Q: As a technology columnist, what are some of your favorite tech tools for work?
A: For work, I use a company-issued MacBook Pro. I hate, hate, hate the keyboard on it, so I sometimes use an external keyboard, which makes me look incredibly cool at the coffee shop. But my only other option is using my MacBook Air, which is about seven years old, runs out of hard drive space every time I use it and has a battery life of maybe 20 minutes.

A few years ago, I got hacked really badly. (It was my own fault — I was hosting a TV show about tech and volunteered to have a few professional hackers attack me, as an experiment.) As a result, I’m pretty paranoid.
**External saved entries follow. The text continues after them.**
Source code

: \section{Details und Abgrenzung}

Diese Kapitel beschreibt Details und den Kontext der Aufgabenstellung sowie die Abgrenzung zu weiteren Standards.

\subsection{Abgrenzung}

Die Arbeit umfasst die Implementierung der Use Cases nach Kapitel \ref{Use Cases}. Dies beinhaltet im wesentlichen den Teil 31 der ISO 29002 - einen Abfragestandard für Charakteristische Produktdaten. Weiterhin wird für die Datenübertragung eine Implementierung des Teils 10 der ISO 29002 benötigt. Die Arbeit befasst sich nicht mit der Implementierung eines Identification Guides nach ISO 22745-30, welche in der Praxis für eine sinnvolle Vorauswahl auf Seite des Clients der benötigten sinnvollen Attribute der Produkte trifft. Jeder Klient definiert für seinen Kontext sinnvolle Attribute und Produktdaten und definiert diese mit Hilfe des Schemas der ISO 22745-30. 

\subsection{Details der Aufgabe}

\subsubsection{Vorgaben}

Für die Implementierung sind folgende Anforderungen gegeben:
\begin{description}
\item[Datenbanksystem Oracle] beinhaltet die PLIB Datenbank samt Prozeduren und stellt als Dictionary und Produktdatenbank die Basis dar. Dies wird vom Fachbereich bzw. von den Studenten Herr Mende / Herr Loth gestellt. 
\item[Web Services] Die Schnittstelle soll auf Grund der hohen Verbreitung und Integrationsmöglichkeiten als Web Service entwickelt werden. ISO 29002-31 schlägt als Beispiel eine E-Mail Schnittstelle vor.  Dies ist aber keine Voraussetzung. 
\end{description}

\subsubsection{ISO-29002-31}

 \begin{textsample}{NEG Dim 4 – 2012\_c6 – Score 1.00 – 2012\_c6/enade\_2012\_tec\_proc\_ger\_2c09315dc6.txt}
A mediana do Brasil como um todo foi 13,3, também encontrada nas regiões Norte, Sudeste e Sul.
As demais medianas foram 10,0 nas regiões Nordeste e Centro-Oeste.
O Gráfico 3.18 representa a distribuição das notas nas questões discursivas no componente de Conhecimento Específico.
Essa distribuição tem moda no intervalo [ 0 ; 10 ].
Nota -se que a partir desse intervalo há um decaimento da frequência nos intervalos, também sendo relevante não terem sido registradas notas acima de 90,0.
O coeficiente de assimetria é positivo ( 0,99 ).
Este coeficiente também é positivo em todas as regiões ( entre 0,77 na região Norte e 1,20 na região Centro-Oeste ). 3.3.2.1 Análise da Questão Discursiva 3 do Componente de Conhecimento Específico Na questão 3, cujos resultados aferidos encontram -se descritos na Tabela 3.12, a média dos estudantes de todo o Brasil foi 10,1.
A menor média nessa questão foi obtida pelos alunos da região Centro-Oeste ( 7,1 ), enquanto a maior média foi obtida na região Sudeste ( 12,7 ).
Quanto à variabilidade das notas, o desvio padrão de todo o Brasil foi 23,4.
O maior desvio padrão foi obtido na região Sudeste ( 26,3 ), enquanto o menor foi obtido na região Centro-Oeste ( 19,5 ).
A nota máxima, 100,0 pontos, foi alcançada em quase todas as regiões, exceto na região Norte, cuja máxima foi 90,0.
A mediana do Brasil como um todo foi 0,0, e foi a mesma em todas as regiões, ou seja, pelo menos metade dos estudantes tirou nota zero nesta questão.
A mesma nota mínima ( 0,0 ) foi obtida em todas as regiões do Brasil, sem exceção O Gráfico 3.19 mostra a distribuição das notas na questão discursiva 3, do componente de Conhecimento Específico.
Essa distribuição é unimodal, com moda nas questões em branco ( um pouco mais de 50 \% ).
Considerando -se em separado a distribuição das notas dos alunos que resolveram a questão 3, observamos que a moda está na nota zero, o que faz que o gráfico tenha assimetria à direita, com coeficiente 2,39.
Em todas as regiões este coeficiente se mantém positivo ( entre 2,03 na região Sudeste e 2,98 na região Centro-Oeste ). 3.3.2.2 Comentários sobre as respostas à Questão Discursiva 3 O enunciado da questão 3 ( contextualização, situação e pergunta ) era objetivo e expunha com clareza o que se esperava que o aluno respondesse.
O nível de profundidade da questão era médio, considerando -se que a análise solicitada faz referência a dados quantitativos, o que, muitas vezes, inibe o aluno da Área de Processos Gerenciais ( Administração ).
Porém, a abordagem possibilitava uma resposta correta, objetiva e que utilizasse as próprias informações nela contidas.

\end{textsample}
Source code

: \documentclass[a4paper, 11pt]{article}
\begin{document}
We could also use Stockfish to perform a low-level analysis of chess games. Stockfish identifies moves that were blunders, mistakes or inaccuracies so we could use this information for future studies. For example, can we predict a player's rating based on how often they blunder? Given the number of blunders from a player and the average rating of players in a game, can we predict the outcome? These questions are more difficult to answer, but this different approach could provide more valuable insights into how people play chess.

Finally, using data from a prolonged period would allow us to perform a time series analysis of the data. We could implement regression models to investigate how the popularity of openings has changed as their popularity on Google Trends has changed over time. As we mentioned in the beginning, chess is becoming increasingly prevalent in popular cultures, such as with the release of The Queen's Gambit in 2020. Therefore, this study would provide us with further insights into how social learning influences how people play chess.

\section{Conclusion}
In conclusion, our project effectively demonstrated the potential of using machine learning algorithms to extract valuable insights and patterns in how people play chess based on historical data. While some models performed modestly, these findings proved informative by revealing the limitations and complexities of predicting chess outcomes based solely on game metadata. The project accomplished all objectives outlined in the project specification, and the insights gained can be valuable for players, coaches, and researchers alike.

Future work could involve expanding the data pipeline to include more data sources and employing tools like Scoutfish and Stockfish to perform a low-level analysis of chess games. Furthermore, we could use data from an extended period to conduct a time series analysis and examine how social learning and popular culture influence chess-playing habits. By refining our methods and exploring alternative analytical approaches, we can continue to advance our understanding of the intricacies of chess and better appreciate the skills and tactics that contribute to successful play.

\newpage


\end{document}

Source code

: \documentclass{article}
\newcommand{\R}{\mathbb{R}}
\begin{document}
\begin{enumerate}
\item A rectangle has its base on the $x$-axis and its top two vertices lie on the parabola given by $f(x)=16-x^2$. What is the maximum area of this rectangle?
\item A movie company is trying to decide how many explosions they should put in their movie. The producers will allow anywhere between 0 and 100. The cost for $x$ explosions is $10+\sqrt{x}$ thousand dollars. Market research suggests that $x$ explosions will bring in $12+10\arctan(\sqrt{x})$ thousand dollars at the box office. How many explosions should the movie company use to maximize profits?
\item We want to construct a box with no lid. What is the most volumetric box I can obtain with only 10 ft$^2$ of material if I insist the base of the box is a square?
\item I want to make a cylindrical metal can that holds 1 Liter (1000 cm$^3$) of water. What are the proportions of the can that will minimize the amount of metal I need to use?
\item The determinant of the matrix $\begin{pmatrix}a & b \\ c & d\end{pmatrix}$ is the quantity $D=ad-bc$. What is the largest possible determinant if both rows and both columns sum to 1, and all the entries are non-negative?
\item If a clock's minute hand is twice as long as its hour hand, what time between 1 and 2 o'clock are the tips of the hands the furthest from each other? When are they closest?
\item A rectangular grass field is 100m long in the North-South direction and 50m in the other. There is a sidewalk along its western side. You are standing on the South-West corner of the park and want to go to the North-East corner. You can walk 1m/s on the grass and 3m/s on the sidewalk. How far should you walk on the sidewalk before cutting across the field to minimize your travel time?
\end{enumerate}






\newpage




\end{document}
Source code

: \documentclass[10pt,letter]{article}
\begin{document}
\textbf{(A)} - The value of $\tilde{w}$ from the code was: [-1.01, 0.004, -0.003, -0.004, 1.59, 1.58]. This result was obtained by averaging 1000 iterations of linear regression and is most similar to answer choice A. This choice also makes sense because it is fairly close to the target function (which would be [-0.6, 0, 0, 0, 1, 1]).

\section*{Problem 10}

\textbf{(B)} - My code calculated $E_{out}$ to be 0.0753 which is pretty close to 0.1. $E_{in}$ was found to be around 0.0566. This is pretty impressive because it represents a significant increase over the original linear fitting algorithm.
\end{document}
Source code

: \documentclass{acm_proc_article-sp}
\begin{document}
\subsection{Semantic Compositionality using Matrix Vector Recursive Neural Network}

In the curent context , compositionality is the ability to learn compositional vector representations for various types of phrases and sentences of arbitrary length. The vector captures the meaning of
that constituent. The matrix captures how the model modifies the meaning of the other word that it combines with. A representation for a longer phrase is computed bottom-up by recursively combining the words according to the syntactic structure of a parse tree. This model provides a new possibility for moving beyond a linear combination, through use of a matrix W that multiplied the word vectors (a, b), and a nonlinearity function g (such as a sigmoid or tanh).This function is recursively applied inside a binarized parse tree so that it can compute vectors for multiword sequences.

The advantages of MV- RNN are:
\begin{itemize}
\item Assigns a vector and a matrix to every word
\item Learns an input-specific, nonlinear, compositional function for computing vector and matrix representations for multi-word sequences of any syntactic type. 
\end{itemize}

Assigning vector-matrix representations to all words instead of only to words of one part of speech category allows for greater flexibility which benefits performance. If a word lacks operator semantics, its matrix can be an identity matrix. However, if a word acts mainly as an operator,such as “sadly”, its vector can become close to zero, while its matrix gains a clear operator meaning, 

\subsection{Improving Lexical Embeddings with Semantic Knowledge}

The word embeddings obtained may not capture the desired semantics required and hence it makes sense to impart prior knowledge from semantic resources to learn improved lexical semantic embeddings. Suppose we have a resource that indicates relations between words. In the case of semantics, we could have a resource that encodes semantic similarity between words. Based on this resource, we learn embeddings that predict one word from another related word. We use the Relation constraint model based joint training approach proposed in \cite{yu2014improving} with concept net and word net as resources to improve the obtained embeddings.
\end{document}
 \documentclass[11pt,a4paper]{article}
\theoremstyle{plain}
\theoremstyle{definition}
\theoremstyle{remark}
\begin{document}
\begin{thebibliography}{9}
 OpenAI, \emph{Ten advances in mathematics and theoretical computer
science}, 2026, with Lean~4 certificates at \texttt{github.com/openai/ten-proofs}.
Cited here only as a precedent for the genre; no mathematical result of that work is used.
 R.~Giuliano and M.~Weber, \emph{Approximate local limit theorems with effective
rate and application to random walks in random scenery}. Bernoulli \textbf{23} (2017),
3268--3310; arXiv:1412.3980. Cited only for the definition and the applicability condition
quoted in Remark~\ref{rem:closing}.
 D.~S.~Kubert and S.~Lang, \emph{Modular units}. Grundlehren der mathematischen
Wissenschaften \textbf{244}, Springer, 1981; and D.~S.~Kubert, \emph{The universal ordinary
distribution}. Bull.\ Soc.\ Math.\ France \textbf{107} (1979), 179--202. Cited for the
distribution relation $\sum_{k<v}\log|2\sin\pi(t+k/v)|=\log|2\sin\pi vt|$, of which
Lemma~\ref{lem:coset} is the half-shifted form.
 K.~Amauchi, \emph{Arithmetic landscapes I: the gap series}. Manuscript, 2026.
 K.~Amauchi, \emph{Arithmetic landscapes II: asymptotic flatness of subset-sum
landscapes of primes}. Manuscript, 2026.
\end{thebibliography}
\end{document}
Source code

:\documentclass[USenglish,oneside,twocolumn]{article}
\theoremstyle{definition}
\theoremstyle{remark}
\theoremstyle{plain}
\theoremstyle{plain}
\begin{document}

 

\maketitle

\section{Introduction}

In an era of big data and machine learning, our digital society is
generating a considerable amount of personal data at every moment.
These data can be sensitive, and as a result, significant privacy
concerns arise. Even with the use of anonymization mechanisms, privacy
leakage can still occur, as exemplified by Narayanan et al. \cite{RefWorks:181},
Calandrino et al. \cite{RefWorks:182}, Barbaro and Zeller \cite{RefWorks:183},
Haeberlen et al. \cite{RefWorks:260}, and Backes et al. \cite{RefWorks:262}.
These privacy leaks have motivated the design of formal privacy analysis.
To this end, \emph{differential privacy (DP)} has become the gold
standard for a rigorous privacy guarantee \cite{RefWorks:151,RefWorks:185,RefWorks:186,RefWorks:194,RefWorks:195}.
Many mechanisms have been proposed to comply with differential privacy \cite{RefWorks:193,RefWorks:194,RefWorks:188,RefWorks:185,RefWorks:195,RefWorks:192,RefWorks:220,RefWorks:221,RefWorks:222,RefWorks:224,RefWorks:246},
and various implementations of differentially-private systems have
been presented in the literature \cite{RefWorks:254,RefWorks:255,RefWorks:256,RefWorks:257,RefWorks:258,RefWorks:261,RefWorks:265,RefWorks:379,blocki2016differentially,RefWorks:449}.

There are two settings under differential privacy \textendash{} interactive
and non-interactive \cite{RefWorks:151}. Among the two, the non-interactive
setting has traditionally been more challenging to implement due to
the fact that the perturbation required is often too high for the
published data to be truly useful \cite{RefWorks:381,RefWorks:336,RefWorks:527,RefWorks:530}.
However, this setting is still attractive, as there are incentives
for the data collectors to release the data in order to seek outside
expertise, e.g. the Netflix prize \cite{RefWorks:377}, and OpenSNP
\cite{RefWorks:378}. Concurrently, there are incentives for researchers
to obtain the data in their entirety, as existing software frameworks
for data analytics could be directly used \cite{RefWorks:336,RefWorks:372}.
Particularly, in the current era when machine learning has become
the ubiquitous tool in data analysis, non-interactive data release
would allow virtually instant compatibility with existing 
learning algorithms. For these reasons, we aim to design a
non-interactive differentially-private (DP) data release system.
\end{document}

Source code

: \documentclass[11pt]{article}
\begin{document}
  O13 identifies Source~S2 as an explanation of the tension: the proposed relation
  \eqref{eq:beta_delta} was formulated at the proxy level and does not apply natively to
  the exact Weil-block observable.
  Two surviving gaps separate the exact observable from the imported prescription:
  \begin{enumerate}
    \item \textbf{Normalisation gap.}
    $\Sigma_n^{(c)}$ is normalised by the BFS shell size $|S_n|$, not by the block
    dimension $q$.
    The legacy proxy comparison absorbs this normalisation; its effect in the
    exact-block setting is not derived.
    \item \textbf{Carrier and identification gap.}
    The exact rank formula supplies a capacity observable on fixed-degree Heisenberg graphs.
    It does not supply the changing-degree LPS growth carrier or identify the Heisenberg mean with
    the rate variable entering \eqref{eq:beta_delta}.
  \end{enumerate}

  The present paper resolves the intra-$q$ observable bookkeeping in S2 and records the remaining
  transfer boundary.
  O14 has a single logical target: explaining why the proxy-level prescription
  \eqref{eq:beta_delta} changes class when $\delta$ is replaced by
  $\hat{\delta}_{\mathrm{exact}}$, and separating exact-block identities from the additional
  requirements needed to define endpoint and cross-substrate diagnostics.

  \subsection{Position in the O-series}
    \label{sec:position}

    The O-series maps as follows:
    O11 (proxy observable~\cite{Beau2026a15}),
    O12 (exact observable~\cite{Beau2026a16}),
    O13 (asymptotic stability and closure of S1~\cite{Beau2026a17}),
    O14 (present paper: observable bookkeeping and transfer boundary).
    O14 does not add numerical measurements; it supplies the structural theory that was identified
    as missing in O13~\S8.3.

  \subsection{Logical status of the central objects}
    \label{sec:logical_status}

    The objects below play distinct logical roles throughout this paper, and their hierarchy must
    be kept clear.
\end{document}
I use physical security keys, VPNs, an encrypted email provider, and half a dozen secure texting apps to communicate with sources and colleagues.

I know I should be using to-do apps and bullet journaling, but I’m still pretty old school about taking notes. I carry a little brown Field Notes notebook in my shirt pocket, and I write down everything that could possibly be of interest — story ideas, errands to run, people I need to call, words I want to look up — in my atrocious chicken-scratch handwriting, in no particular order. When I fill up a notebook, I add it to a big pile on my bookshelf. I’m excited to reread them all when I’m old and nostalgic, and see some indecipherable interview notes along with 46 pages of “CALL WALGREENS.”

When I really need to get work done, I use an app called SelfControl, which blocks my access to certain potentially distracting websites for a set period of time. Mine is set to block Facebook, Twitter, YouTube and Reddit, and I usually set it for two or three hours at a time.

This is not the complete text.